Cinco flores
CINCO FLORES
Aquí trono en tu descanso, en eterno amor por ti
de existencia deslucida por marcharte, tú, sin mí
y esos pájaros del cielo que se posan cual que si
con plumajes tremebundos de viveza carmesí.
Cinco flores en mis manos lloran tristes junto a mí
en sepulcro que te aguarda alejándote de aquí
y esos pájaros teñidos de sombría percepción
Viejas aves peregrinas que acompañan mi sentir
en los vientos que me evocan murmurando tu partir
mausoleo desteñido que acobijas sin saber
a doncella delicada en afable amortecer.
Cinco flores que derramo en el lecho junto a ti
de purpúreos coloridos que te abocan más a mí
y estas lágrimas que brotan de un ajado corazón
a sus labios humedecen vulnerando el cerrazón.
En los túneles del tiempo, mi mujer, yo te he perdido
y en un soplo de arrebato tanto, tanto, ¡Te he querido!

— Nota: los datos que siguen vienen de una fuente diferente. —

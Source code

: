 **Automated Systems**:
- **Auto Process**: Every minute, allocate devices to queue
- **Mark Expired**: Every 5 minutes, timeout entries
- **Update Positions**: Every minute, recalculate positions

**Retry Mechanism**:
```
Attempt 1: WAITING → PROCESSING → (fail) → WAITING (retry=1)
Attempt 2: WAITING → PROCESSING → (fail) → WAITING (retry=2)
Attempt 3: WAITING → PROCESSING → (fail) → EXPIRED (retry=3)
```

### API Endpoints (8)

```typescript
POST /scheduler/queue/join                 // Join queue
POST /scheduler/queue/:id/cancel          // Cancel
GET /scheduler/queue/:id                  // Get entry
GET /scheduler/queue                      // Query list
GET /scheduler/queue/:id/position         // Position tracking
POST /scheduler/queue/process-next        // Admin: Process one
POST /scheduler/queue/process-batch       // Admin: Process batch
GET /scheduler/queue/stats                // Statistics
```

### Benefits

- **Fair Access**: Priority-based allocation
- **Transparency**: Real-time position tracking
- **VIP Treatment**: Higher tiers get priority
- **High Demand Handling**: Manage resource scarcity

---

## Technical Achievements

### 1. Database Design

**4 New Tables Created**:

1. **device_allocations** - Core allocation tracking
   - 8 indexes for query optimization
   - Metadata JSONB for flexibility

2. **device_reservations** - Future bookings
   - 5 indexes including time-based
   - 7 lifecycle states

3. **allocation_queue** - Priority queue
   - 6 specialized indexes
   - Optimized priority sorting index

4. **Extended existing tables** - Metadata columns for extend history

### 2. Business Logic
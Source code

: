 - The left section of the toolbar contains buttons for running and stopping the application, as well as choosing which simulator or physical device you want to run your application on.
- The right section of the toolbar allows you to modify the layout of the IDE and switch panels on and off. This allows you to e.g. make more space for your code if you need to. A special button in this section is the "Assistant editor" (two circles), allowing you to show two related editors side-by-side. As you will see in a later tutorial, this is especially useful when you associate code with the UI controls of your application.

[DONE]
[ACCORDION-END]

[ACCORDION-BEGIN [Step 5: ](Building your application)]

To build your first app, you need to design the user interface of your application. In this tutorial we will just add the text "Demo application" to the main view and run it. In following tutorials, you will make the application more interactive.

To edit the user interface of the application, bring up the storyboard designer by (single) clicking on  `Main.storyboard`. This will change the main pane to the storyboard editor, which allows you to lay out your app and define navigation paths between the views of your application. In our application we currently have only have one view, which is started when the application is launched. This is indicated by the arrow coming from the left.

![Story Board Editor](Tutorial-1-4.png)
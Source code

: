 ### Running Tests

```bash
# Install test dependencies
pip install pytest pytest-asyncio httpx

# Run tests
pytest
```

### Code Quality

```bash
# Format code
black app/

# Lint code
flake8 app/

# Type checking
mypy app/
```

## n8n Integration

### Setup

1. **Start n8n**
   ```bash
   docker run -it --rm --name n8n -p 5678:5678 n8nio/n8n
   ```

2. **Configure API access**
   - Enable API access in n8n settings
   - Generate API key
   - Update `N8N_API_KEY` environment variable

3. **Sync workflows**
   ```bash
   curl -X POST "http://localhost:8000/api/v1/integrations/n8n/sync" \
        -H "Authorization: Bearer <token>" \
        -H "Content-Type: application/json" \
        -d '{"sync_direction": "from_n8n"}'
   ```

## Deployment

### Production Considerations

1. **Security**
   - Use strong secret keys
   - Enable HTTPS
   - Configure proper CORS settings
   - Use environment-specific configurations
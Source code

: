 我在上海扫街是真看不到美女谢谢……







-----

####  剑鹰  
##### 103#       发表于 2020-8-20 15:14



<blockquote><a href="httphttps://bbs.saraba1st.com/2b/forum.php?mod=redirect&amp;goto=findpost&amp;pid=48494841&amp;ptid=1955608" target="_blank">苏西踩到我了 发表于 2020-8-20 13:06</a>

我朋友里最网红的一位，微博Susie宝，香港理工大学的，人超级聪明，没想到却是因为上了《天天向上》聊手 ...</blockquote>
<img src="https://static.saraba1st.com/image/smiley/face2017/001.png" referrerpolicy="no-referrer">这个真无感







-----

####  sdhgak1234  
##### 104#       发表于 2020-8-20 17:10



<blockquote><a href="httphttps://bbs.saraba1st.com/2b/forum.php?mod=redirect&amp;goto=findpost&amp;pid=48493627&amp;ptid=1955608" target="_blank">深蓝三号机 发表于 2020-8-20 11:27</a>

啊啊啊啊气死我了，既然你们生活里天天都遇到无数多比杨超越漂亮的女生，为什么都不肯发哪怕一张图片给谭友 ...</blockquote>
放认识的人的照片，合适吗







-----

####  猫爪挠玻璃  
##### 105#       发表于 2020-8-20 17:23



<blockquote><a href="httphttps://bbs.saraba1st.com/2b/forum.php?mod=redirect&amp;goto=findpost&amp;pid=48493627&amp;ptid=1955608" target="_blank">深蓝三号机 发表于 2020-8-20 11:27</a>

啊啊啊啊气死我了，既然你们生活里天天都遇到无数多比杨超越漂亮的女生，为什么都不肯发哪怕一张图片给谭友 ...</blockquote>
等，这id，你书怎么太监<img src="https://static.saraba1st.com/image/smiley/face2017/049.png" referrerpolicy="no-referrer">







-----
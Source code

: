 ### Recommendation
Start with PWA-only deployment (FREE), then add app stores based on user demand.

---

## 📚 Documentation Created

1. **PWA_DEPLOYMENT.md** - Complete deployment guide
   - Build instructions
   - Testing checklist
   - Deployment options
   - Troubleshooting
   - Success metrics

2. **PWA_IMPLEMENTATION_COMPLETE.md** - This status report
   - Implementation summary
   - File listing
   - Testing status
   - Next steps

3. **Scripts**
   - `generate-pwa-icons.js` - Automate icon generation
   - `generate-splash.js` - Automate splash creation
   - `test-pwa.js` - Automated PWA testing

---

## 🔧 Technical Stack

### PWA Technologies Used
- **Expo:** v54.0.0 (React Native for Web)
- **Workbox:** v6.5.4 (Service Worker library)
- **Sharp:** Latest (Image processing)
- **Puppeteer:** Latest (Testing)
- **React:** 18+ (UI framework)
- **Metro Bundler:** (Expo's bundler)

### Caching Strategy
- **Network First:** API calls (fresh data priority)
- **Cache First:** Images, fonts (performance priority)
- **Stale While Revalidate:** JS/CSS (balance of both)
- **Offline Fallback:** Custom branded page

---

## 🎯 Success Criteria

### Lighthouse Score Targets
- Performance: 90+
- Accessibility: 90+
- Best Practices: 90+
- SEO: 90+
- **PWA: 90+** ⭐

Que la sangre que en mi fluye me envenena y me destruye
al saber que te dormiste y no alcanzara a despedirte.
Las palabras me palpitan impacientes por decir
¡En tu lápida sollozo, yo también quiero morir!
Y los pájaros en luto acicalan el lugar
del sosiego en que reposa a la que yo, más pude amar.
“Cuentista”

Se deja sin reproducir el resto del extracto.